SI-BONE, Inc.® Announces iFuse Implant System® Receives Indication Cleared by the FDA that Includes Improved Pain, Patient Function and Quality of Life at 12-Months
SAN JOSE, Calif., Nov. 9, 2015 /PRNewswire/ — SI-BONE, Inc., a medical device company that pioneered the use of the iFuse Implant System, a minimally invasive surgical (MIS) device indicated for fusion for certain disorders of the sacroiliac (SI) joint, announced that the US Food and Drug Administration (FDA) has cleared the iFuse Implant System to include in its indication statement that “Clinical studies have demonstrated that treatment with the iFuse Implant System improved pain, patient function and quality of life at 12 months post-implantation.” This addition was based on prospective and retrospective clinical studies demonstrating consistent improvement in pain, patient function and quality of life at 12-months in patients treated with iFuse.
The new full indication for use statement is: “The iFuse Implant System is intended for sacroiliac fusion for conditions including sacroiliac joint dysfunction that is a direct result of sacroiliac joint disruption and degenerative sacroiliitis. This includes conditions whose symptoms began during pregnancy or in the peripartum period and have persisted postpartum for more than six months. Clinical studies have demonstrated that treatment with the iFuse Implant System improved pain, patient function, and quality of life at 12-months post-implantation.”
“We are pleased with the FDA’s review of our clinical data supporting this 510(k) clearance and look forward to additional filings as SI-BONE continues to conduct studies and follow-up on patients treated with the iFuse Implant System. Data supporting these claims came from retrospective and prospective studies, including INSITE (Investigation of Sacroiliac Fusion Treatment; 148 patients), SIFI (Sacroiliac Joint Fusion with iFuse Implant System; 172 patients) and additional studies reviewed by the Agency,” said Roxanne Dubois, Vice President of Quality and Regulatory Affairs at SI-BONE, Inc.
“Over twenty clinical studies demonstrating safety and effectiveness with the iFuse Implant System have been published in peer reviewed journals including studies with follow up out to as much as five years. Over 18,000 iFuse procedures have been performed worldwide making it the leading minimally invasive solution for these patients,” commented Jeff Dunn, President and CEO of SI-BONE, Inc.
About SI-BONE, Inc.
SI-BONE, Inc. (San Jose, California) is the leading sacroiliac joint medical device company dedicated to the development of tools and products for patients with low back issues related to certain SI joint disorders. The company develops, manufactures and markets minimally invasive products for patients with these disorders. SI-BONE, Inc. received original 510(k) clearance in November 2008 from the Food and Drug Administration (FDA) to market its iFuse Implant System. The CE mark for European commercialization was obtained in November 2010.
The iFuse Implant System is a minimally invasive surgical option that uses titanium implants coated with a porous, titanium plasma spray (TPS) that acts as an interference surface, designed to help decrease implant motion, provide immediate fixation and allow for biological fixation to support long term fusion. The iFuse Implant System is intended for sacroiliac fusion for conditions including sacroiliac joint dysfunction that is a direct result of sacroiliac joint disruption and degenerative sacroiliitis.
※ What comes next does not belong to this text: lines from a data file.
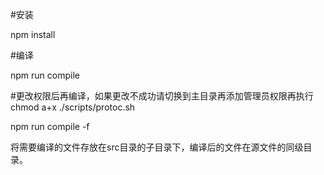 #安装

npm install

#编译

npm run compile

#更改权限后再编译，如果更改不成功请切换到主目录再添加管理员权限再执行chmod a+x ./scripts/protoc.sh

npm run compile -f

将需要编译的文件存放在src目录的子目录下，编译后的文件在源文件的同级目录。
This includes conditions whose symptoms began during pregnancy or in the peripartum period and have persisted postpartum for more than 6 months. Clinical studies have demonstrated that treatment with the iFuse Implant System improved pain, patient function, and quality of life at 12-months post-implantation. There are potential risks associated with the iFuse Implant System. It may not be appropriate for all patients and all patients may not benefit. For information about the risks, visit: www.si-bone.com/risks.